What should the diet look like during pregnancy?

It is important that during pregnancy the woman has a balanced diet and contains all the nutrients necessary for both the health of the mother and the development of the baby. The diet should be rich in protein, fruits and vegetables and should include foods rich in folic acid, iron, calcium, zinc, omega-2, vitamin A and vitamin B12.

Therefore, good nutrition is essential to meet the nutritional needs of developing women and the fetus, as well as being important to help prepare the mother’s body for childbirth and stimulate milk production.

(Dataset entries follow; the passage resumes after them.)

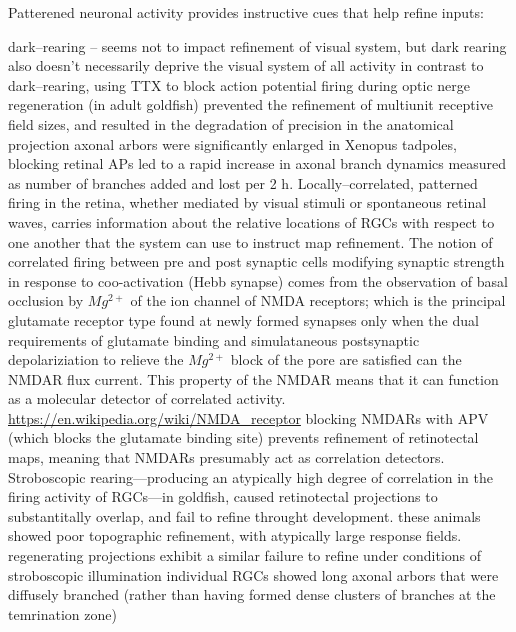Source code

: \documentclass[11pt, a4paper, oneside]{article}   	%
\begin{document}
\begin{outline}
 \point Patterened neuronal activity provides instructive cues that help refine inputs:

  \subpoint dark--rearing -- seems not to impact refinement of visual system, but dark rearing also doesn't necessarily deprive the visual system of all activity
    \subpoint in contrast to dark--rearing, using TTX to block action potential firing during optic nerge regeneration (in adult goldfish) prevented the refinement of multiunit receptive field sizes, and resulted in the degradation of precision in the anatomical projection
      \subsubpoint axonal arbors were significantly enlarged
        \supersubpoint in Xenopus tadpoles, blocking retinal APs led to a rapid increase in axonal branch dynamics measured as number of branches added and lost per 2 h.
    \subpoint Locally--correlated, patterned firing in the retina, whether mediated by visual stimuli or spontaneous retinal waves, carries information about the relative locations of RGCs with respect to one another that the system can use to instruct map refinement.
      \subsubpoint The notion of correlated firing between pre and post synaptic cells modifying synaptic strength in response to coo-activation (Hebb synapse) comes from the observation of basal occlusion by $Mg^{2+}$ of the ion channel of NMDA receptors; which is the principal glutamate receptor type found at newly formed synapses
        \supersubpoint only when the dual requirements of glutamate binding and simulataneous postsynaptic depolariziation to relieve the $Mg^{2+}$ block of the pore are satisfied can the NMDAR flux current. This property of the NMDAR means that it can function as a molecular detector of correlated activity.
        \supersubpoint \url{https://en.wikipedia.org/wiki/NMDA_receptor}
      \subsubpoint blocking NMDARs with APV (which blocks the glutamate binding site) prevents refinement of retinotectal maps, meaning that NMDARs presumably act as correlation detectors.
    \subpoint Stroboscopic rearing---producing an atypically high degree of correlation in the firing activity of RGCs---in goldfish, caused retinotectal projections to substantitally overlap, and fail to refine throught development.
        \subsubpoint these animals showed poor topographic refinement, with atypically large response fields.
            \supersubpoint regenerating projections exhibit a similar failure to refine under conditions of stroboscopic illumination
        \subsubpoint individual RGCs showed long axonal arbors that were diffusely branched (rather than having formed dense clusters of branches at the temrination zone)

\end{outline}
\end{document}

  • Foods during pregnancy should be rich in whole grains.
  • Vegetables.
  • Fruits.
  • Milk and dairy products.
  • Legumes.
  • Fish.
  • And lean meats.
  • Such as turkey and chicken.
  • It is important that food is grilled or steamed.
  • Avoiding fried foods.
  • Processed foods.
  • Frozen foods and prepared dishes.

In addition, it is important to include in your daily diet foods rich in vitamins and minerals important for the health of the mother and baby, such as:

In addition, protein consumption is important for the formation of maternal and child tissue, especially during the last trimester of pregnancy. All these nutrients are essential to prevent problems such as preterm birth, anemia, low birth weight, stunted growth and malformations, for example.

Foods to avoid during pregnancy include

In the case of coffee and foods containing caffeine, there is no consensus on this, however it is recommended to consume 150 to 300 mg of caffeine per day, with 1 cup of 30 ml espresso containing around 64 mg of caffeine. By the way. However, it is advised to avoid this, as caffeine can cross the placenta and cause changes in fetal development.

In addition, there are infusions that are not recommended during pregnancy because the effects are not known during pregnancy or because they are related to abortion. See which teas are not recommended during pregnancy.

The following table presents a 3-day menu example for a pregnant woman who has no health problems:

100 grams of ground beef with wholegrain pasta – green bean salad with carrots seasoned with 1 tablespoon olive oil – 1 slice of watermelon

This menu does not specify the amount of food because it depends on the weight of the woman, but combines several foods that contain the nutrients needed for a healthy pregnancy. In addition, it is important that during the day the pregnantness consumes 2 to 2.5 L of water per day.

Know what to eat to maintain your weight during pregnancy.